### WHAT THE EXERCISE ASKS:
The data below should be restated word for word, pictures omitted.

### Pictures paired with source code:
******

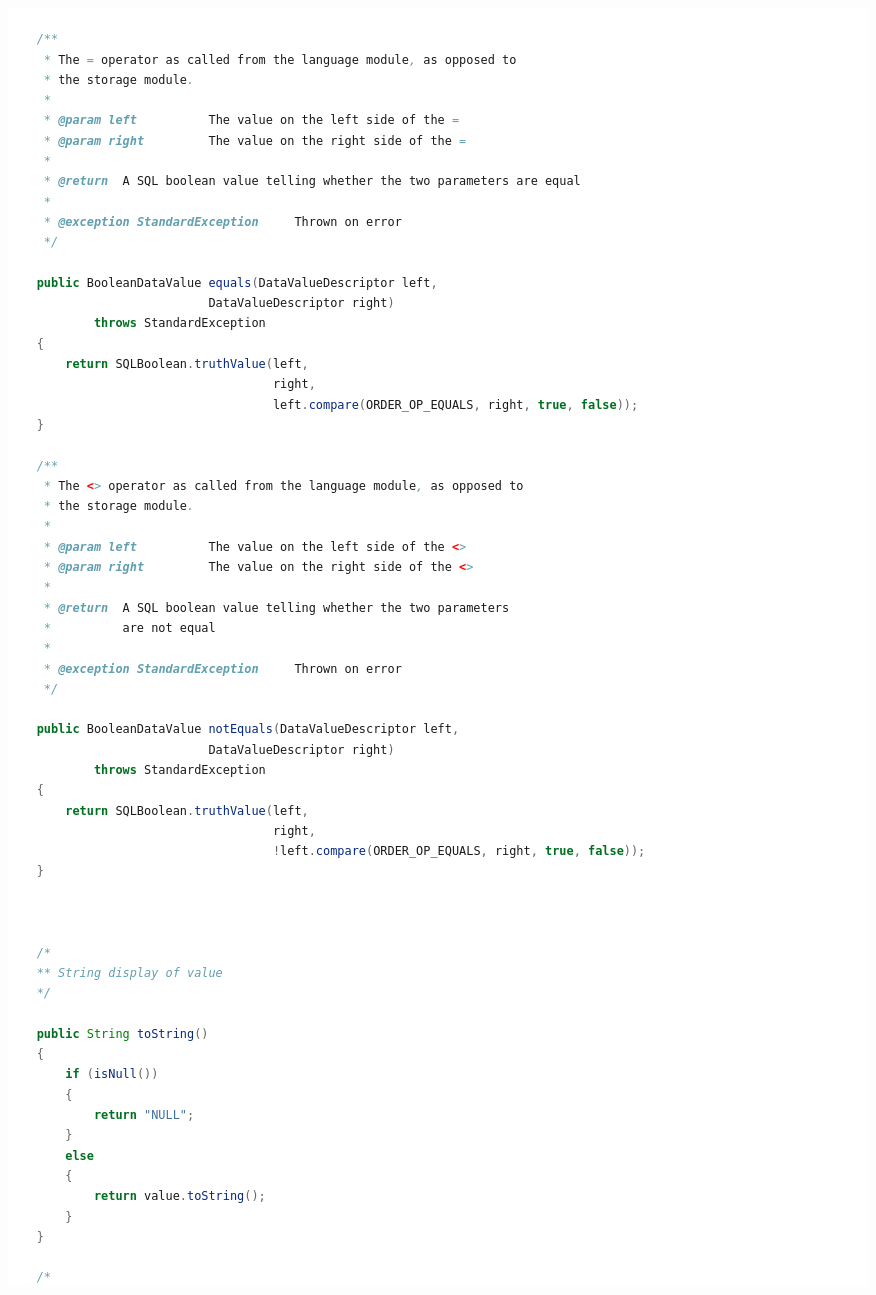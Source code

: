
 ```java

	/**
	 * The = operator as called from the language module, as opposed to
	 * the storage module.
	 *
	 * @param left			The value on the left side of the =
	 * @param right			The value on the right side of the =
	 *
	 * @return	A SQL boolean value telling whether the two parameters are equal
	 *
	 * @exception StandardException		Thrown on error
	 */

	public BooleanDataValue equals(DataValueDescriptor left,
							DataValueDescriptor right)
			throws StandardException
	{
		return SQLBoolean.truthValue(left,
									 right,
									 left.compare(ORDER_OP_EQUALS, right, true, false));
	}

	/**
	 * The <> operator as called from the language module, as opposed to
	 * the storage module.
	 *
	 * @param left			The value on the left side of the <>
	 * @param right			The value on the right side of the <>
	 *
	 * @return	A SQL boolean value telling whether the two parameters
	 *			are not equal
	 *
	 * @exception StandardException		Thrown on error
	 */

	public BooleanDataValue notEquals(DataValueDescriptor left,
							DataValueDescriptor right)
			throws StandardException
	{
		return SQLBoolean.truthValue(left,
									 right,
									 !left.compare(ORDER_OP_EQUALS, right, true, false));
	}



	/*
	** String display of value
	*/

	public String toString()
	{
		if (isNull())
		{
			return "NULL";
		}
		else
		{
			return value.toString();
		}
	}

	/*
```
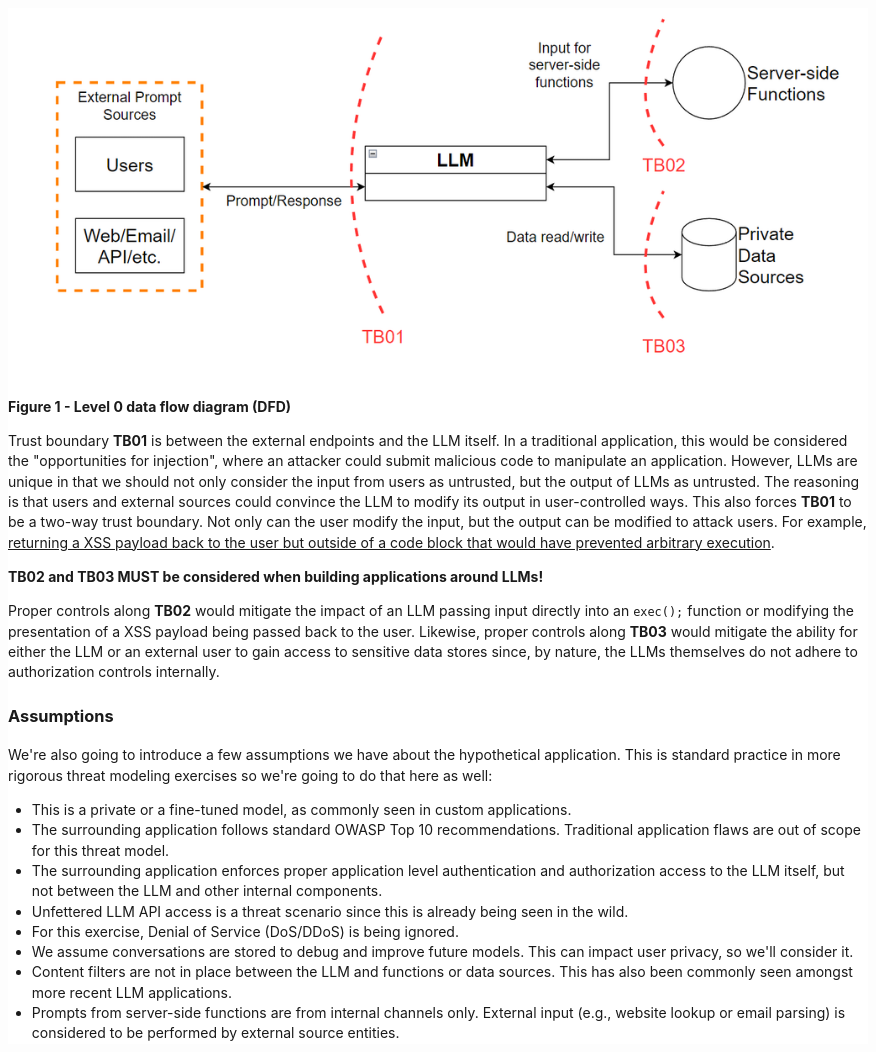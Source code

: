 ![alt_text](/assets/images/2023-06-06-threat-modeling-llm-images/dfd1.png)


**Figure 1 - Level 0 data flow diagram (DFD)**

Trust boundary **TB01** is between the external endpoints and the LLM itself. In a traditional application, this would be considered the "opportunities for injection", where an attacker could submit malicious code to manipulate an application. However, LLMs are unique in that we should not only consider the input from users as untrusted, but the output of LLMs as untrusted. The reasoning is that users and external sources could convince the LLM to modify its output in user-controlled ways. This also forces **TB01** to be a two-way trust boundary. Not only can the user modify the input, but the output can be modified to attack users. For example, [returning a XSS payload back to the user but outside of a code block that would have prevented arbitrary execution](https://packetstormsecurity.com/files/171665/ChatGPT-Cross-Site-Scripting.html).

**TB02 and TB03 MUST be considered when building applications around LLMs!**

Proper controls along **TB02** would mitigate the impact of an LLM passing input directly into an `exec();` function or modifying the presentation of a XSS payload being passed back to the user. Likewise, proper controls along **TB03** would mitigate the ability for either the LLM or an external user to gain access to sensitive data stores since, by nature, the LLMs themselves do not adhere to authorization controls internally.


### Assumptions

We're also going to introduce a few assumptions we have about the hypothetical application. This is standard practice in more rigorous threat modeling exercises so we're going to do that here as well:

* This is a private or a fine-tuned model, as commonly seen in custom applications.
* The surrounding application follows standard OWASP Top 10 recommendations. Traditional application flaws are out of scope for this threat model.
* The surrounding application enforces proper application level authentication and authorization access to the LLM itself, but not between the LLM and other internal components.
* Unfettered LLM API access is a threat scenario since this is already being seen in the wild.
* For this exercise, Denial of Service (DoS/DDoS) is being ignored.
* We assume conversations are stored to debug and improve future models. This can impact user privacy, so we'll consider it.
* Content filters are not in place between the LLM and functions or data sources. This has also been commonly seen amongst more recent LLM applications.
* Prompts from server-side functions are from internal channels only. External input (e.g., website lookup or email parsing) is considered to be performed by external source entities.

******

### SOLUTION BELOW:
Source code

:
 ```java

	/**
	 * The = operator as called from the language module, as opposed to
	 * the storage module.
	 *
	 * @param left			The value on the left side of the =
	 * @param right			The value on the right side of the =
	 *
	 * @return	A SQL boolean value telling whether the two parameters are equal
	 *
	 * @exception StandardException		Thrown on error
	 */

	public BooleanDataValue equals(DataValueDescriptor left,
							DataValueDescriptor right)
			throws StandardException
	{
		return SQLBoolean.truthValue(left,
									 right,
									 left.compare(ORDER_OP_EQUALS, right, true, false));
	}

	/**
	 * The <> operator as called from the language module, as opposed to
	 * the storage module.
	 *
	 * @param left			The value on the left side of the <>
	 * @param right			The value on the right side of the <>
	 *
	 * @return	A SQL boolean value telling whether the two parameters
	 *			are not equal
	 *
	 * @exception StandardException		Thrown on error
	 */

	public BooleanDataValue notEquals(DataValueDescriptor left,
							DataValueDescriptor right)
			throws StandardException
	{
		return SQLBoolean.truthValue(left,
									 right,
									 !left.compare(ORDER_OP_EQUALS, right, true, false));
	}



	/*
	** String display of value
	*/

	public String toString()
	{
		if (isNull())
		{
			return "NULL";
		}
		else
		{
			return value.toString();
		}
	}

	/*
```
Source code

: ![alt_text](/assets/images/2023-06-06-threat-modeling-llm-images/dfd1.png)


**Figure 1 - Level 0 data flow diagram (DFD)**

Trust boundary **TB01** is between the external endpoints and the LLM itself. In a traditional application, this would be considered the "opportunities for injection", where an attacker could submit malicious code to manipulate an application. However, LLMs are unique in that we should not only consider the input from users as untrusted, but the output of LLMs as untrusted. The reasoning is that users and external sources could convince the LLM to modify its output in user-controlled ways. This also forces **TB01** to be a two-way trust boundary. Not only can the user modify the input, but the output can be modified to attack users. For example, [returning a XSS payload back to the user but outside of a code block that would have prevented arbitrary execution](https://packetstormsecurity.com/files/171665/ChatGPT-Cross-Site-Scripting.html).

**TB02 and TB03 MUST be considered when building applications around LLMs!**

Proper controls along **TB02** would mitigate the impact of an LLM passing input directly into an `exec();` function or modifying the presentation of a XSS payload being passed back to the user. Likewise, proper controls along **TB03** would mitigate the ability for either the LLM or an external user to gain access to sensitive data stores since, by nature, the LLMs themselves do not adhere to authorization controls internally.


### Assumptions

We're also going to introduce a few assumptions we have about the hypothetical application. This is standard practice in more rigorous threat modeling exercises so we're going to do that here as well:

* This is a private or a fine-tuned model, as commonly seen in custom applications.
* The surrounding application follows standard OWASP Top 10 recommendations. Traditional application flaws are out of scope for this threat model.
* The surrounding application enforces proper application level authentication and authorization access to the LLM itself, but not between the LLM and other internal components.
* Unfettered LLM API access is a threat scenario since this is already being seen in the wild.
* For this exercise, Denial of Service (DoS/DDoS) is being ignored.
* We assume conversations are stored to debug and improve future models. This can impact user privacy, so we'll consider it.
* Content filters are not in place between the LLM and functions or data sources. This has also been commonly seen amongst more recent LLM applications.
* Prompts from server-side functions are from internal channels only. External input (e.g., website lookup or email parsing) is considered to be performed by external source entities.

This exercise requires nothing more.